►

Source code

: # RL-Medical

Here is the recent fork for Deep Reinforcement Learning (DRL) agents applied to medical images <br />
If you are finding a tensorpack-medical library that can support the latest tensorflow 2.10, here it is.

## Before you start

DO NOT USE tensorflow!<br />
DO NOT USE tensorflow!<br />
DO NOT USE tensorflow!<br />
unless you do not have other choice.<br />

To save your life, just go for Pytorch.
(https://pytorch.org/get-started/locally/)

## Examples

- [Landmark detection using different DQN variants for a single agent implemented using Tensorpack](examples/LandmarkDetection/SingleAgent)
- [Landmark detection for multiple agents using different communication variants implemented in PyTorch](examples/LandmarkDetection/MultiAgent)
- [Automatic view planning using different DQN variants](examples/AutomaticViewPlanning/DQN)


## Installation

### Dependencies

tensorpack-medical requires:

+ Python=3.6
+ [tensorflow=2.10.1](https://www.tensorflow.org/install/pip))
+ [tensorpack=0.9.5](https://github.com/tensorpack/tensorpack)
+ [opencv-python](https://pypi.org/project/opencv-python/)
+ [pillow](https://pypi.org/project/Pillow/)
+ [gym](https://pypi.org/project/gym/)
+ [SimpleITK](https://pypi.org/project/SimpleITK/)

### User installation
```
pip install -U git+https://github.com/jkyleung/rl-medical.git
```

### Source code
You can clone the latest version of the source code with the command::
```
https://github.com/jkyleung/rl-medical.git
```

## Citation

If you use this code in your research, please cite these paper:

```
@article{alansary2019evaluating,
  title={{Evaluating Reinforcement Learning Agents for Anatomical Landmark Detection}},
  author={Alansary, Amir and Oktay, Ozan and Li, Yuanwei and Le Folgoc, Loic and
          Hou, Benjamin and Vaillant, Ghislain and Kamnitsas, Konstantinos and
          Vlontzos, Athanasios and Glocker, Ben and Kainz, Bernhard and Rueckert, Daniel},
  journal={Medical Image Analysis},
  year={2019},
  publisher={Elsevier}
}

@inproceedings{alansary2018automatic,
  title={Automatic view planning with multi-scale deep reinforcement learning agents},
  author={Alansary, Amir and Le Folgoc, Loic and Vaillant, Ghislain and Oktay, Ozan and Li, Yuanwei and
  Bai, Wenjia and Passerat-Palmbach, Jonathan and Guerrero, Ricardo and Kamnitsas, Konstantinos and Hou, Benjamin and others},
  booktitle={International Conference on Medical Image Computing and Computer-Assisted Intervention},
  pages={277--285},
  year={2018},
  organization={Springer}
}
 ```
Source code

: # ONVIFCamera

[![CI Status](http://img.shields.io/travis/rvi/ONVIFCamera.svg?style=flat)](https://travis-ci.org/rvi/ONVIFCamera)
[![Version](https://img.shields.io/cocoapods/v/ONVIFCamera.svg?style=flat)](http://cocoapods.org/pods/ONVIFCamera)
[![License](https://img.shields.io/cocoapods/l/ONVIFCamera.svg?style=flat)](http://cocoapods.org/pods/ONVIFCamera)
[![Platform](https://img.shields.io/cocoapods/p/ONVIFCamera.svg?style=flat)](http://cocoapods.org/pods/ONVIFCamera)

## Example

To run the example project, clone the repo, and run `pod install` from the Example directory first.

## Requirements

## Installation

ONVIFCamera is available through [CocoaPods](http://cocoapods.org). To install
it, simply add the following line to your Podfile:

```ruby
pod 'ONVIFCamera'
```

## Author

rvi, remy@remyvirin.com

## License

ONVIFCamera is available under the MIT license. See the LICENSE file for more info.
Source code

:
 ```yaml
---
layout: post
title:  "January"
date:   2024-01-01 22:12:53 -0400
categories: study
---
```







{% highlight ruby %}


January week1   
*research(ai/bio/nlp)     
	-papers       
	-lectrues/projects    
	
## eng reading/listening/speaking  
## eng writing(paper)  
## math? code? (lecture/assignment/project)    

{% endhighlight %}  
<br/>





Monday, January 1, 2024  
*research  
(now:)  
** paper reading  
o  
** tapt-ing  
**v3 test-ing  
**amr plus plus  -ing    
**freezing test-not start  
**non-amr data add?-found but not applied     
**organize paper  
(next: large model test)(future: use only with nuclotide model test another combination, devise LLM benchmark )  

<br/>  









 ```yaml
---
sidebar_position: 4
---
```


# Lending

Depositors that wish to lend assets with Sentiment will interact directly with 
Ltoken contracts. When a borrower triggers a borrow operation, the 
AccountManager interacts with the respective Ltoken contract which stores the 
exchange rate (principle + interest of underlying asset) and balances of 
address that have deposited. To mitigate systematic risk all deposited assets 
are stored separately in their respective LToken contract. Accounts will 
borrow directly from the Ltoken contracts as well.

◄

### Task description
Your answer should be one number: how many lines of the listing include the word "Folgoc".

### Answer section
2